[Source material — start]

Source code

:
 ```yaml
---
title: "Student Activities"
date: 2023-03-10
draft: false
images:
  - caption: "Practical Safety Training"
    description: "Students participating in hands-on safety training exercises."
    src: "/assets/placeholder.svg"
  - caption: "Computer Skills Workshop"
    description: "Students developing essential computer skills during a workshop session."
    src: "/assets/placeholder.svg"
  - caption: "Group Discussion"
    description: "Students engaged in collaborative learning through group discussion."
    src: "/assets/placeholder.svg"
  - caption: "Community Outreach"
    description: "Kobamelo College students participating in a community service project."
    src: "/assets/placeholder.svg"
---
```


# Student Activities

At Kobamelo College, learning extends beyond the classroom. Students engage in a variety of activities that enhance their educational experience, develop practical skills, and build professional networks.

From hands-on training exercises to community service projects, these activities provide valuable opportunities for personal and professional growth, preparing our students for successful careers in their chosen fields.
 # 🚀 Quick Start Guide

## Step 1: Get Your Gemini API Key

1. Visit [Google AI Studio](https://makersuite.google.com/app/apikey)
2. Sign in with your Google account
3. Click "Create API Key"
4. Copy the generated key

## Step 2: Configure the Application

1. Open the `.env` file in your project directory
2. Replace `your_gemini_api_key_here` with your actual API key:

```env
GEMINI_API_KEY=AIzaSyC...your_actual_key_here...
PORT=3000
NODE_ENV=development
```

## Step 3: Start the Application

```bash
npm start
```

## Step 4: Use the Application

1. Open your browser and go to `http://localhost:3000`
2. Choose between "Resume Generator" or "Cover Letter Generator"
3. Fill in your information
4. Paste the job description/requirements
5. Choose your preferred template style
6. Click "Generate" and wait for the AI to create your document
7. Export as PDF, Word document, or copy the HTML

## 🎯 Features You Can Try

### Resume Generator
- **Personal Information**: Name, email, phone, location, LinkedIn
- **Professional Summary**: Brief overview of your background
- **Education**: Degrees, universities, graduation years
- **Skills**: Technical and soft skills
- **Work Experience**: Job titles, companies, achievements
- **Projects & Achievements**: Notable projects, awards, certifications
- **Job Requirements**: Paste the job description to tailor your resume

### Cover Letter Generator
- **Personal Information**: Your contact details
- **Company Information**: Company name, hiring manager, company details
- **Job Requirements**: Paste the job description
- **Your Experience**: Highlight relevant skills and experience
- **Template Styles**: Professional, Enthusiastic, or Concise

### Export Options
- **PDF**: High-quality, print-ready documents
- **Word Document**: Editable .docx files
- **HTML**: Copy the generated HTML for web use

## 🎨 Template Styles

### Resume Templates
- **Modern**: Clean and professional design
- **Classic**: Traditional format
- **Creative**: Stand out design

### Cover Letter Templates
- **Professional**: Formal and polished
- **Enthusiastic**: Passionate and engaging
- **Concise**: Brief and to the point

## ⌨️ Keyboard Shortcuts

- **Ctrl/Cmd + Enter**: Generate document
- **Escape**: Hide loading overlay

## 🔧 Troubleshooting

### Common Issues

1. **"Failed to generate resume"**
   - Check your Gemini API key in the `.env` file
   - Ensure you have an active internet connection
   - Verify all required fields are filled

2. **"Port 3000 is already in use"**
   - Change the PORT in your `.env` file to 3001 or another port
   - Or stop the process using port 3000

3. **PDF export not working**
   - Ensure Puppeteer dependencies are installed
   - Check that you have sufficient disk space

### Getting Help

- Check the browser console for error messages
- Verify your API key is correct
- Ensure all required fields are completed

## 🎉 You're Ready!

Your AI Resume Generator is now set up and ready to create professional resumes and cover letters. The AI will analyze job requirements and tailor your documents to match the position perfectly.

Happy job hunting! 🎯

[Source material — finish]

Work instructions
The entries shown above should be copied out word for word.

Output for this task
Source code

:
 ```yaml
---
title: "Student Activities"
date: 2023-03-10
draft: false
images:
  - caption: "Practical Safety Training"
    description: "Students participating in hands-on safety training exercises."
    src: "/assets/placeholder.svg"
  - caption: "Computer Skills Workshop"
    description: "Students developing essential computer skills during a workshop session."
    src: "/assets/placeholder.svg"
  - caption: "Group Discussion"
    description: "Students engaged in collaborative learning through group discussion."
    src: "/assets/placeholder.svg"
  - caption: "Community Outreach"
    description: "Kobamelo College students participating in a community service project."
    src: "/assets/placeholder.svg"
---
```


# Student Activities

At Kobamelo College, learning extends beyond the classroom. Students engage in a variety of activities that enhance their educational experience, develop practical skills, and build professional networks.

From hands-on training exercises to community service projects, these activities provide valuable opportunities for personal and professional growth, preparing our students for successful careers in their chosen fields.
 # 🚀 Quick Start Guide

## Step 1: Get Your Gemini API Key

1. Visit [Google AI Studio](https://makersuite.google.com/app/apikey)
2. Sign in with your Google account
3. Click "Create API Key"
4. Copy the generated key

## Step 2: Configure the Application

1. Open the `.env` file in your project directory
2. Replace `your_gemini_api_key_here` with your actual API key:

```env
GEMINI_API_KEY=AIzaSyC...your_actual_key_here...
PORT=3000
NODE_ENV=development
```

## Step 3: Start the Application

```bash
npm start
```

## Step 4: Use the Application

1. Open your browser and go to `http://localhost:3000`
2. Choose between "Resume Generator" or "Cover Letter Generator"
3. Fill in your information
4. Paste the job description/requirements
5. Choose your preferred template style
6. Click "Generate" and wait for the AI to create your document
7. Export as PDF, Word document, or copy the HTML

## 🎯 Features You Can Try

### Resume Generator
- **Personal Information**: Name, email, phone, location, LinkedIn
- **Professional Summary**: Brief overview of your background
- **Education**: Degrees, universities, graduation years
- **Skills**: Technical and soft skills
- **Work Experience**: Job titles, companies, achievements
- **Projects & Achievements**: Notable projects, awards, certifications
- **Job Requirements**: Paste the job description to tailor your resume

### Cover Letter Generator
- **Personal Information**: Your contact details
- **Company Information**: Company name, hiring manager, company details
- **Job Requirements**: Paste the job description
- **Your Experience**: Highlight relevant skills and experience
- **Template Styles**: Professional, Enthusiastic, or Concise

### Export Options
- **PDF**: High-quality, print-ready documents
- **Word Document**: Editable .docx files
- **HTML**: Copy the generated HTML for web use

## 🎨 Template Styles

### Resume Templates
- **Modern**: Clean and professional design
- **Classic**: Traditional format
- **Creative**: Stand out design

### Cover Letter Templates
- **Professional**: Formal and polished
- **Enthusiastic**: Passionate and engaging
- **Concise**: Brief and to the point

## ⌨️ Keyboard Shortcuts

- **Ctrl/Cmd + Enter**: Generate document
- **Escape**: Hide loading overlay

## 🔧 Troubleshooting

### Common Issues

1. **"Failed to generate resume"**
   - Check your Gemini API key in the `.env` file
   - Ensure you have an active internet connection
   - Verify all required fields are filled

2. **"Port 3000 is already in use"**
   - Change the PORT in your `.env` file to 3001 or another port
   - Or stop the process using port 3000

3. **PDF export not working**
   - Ensure Puppeteer dependencies are installed
   - Check that you have sufficient disk space

### Getting Help

- Check the browser console for error messages
- Verify your API key is correct
- Ensure all required fields are completed

## 🎉 You're Ready!

Your AI Resume Generator is now set up and ready to create professional resumes and cover letters. The AI will analyze job requirements and tailor your documents to match the position perfectly.

Happy job hunting! 🎯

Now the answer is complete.